WHAT THE EXERCISE ASKS
Whenever the string "xueqiu" turns up in a line below, that line should be copied.

DATA EXCERPTS
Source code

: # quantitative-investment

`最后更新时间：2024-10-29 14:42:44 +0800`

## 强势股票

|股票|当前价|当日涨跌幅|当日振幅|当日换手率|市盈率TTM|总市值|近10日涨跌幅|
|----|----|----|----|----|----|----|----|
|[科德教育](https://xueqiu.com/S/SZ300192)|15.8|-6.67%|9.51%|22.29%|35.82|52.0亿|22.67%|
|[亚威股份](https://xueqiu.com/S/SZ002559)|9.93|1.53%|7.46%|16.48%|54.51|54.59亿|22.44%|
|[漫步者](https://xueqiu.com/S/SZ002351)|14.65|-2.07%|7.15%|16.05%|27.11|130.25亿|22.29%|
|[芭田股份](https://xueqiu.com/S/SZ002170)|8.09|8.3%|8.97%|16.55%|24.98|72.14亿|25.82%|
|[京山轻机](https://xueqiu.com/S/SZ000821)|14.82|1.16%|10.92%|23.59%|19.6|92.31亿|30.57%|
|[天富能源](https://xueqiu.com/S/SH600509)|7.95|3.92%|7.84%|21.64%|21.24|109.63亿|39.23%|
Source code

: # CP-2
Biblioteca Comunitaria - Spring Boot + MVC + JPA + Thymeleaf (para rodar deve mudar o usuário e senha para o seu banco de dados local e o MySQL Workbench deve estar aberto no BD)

FINISHED TASK
|[科德教育](https://xueqiu.com/S/SZ300192)|15.8|-6.67%|9.51%|22.29%|35.82|52.0亿|22.67%|
|[亚威股份](https://xueqiu.com/S/SZ002559)|9.93|1.53%|7.46%|16.48%|54.51|54.59亿|22.44%|
|[漫步者](https://xueqiu.com/S/SZ002351)|14.65|-2.07%|7.15%|16.05%|27.11|130.25亿|22.29%|
|[芭田股份](https://xueqiu.com/S/SZ002170)|8.09|8.3%|8.97%|16.55%|24.98|72.14亿|25.82%|
|[京山轻机](https://xueqiu.com/S/SZ000821)|14.82|1.16%|10.92%|23.59%|19.6|92.31亿|30.57%|
|[天富能源](https://xueqiu.com/S/SH600509)|7.95|3.92%|7.84%|21.64%|21.24|109.63亿|39.23%|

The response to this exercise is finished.